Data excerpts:
- Opening Delimiter -

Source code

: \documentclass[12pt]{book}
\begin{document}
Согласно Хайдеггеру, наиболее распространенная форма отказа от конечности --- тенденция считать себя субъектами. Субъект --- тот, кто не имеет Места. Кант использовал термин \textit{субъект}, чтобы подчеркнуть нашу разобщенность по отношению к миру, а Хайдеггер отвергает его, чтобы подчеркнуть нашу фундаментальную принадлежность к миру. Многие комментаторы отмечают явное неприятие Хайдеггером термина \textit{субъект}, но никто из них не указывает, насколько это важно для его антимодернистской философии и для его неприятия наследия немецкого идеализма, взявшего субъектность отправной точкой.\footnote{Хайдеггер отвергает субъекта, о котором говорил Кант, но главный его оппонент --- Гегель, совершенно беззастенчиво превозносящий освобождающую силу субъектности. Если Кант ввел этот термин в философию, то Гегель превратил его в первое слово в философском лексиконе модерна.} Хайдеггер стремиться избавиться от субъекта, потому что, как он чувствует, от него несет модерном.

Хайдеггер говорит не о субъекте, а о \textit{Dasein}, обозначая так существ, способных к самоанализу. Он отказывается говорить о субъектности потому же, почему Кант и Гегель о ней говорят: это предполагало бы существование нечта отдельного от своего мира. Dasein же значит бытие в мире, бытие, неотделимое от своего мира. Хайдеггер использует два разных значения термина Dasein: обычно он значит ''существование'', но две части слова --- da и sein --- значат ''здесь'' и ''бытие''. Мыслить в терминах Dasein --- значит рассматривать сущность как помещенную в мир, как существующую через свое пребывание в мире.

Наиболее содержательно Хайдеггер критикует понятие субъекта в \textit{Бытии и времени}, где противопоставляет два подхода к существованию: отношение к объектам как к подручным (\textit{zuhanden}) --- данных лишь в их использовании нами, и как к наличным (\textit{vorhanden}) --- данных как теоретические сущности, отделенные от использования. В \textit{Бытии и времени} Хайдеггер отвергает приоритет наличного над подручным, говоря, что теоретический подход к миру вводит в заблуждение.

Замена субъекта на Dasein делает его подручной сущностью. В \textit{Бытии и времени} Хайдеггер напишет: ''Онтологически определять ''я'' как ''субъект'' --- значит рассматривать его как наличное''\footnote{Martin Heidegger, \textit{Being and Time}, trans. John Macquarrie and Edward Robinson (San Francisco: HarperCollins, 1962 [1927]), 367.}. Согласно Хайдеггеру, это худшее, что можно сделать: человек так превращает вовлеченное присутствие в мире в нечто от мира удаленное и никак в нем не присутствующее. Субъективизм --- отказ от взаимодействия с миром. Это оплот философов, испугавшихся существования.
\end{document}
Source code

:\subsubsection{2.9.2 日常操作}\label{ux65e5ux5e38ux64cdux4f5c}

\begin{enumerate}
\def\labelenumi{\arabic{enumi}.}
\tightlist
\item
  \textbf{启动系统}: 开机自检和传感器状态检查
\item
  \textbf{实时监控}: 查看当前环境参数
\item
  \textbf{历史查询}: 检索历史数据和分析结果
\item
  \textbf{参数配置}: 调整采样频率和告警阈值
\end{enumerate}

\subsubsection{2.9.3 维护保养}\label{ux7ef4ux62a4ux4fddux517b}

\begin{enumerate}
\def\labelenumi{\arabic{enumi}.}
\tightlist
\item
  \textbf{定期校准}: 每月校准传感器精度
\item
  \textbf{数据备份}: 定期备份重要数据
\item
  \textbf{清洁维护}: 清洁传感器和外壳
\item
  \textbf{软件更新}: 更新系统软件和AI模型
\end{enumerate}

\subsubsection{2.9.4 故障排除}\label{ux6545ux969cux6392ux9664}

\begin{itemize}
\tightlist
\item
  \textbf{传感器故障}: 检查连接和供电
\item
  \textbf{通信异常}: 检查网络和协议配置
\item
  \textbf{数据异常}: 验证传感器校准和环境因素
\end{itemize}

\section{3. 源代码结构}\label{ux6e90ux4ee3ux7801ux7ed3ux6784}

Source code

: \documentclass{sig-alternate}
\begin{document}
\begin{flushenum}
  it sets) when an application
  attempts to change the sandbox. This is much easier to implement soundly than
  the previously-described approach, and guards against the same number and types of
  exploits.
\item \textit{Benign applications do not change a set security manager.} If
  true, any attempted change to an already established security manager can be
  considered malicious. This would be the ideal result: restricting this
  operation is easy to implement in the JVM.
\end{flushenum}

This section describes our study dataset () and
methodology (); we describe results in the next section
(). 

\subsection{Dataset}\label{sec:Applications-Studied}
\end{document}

- Closing Delimiter -

→ **About this exercise**
Where does the word "documentclass" occur in the records? Return every line that holds it.

→ **Your response**
: \documentclass[12pt]{book}
: \documentclass{sig-alternate}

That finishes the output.